Out of all the lines below, count those with the word "sqrt". Give the number only.

Entries taken from a collection:
▬▬▬▬▬▬▬▬▬▬

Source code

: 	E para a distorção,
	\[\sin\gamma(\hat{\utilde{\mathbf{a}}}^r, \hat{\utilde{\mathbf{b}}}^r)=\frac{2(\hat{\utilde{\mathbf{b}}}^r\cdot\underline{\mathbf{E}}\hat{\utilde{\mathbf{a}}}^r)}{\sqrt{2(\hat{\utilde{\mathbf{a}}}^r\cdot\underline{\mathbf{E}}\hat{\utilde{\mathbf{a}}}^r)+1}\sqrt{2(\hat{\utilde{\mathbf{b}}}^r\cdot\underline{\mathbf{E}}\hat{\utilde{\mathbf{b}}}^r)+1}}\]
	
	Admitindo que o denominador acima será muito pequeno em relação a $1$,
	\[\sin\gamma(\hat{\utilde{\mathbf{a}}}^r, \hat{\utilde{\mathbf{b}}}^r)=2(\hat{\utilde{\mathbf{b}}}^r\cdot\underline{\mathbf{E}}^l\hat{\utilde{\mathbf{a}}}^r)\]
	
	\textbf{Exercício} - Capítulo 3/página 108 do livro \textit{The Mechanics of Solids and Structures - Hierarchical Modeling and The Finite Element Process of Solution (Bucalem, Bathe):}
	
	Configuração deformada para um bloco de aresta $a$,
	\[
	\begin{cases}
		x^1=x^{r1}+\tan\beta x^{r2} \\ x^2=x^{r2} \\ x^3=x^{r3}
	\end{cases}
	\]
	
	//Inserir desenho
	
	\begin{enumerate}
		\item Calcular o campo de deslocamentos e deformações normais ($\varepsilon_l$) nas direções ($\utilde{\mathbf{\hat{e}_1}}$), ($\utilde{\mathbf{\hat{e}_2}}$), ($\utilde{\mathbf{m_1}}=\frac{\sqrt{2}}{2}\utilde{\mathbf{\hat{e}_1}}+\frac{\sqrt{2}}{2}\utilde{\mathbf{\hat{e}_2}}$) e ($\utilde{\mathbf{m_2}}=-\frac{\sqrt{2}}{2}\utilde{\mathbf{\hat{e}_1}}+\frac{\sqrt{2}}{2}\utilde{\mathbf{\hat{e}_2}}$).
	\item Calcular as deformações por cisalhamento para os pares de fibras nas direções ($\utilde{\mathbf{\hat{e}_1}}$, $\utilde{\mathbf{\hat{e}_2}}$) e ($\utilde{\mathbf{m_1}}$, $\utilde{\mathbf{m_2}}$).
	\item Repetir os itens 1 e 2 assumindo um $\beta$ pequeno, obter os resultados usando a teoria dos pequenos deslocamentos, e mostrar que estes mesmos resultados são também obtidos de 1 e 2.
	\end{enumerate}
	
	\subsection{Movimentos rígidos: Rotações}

▬▬▬▬▬▬▬▬▬▬

[Response below] 2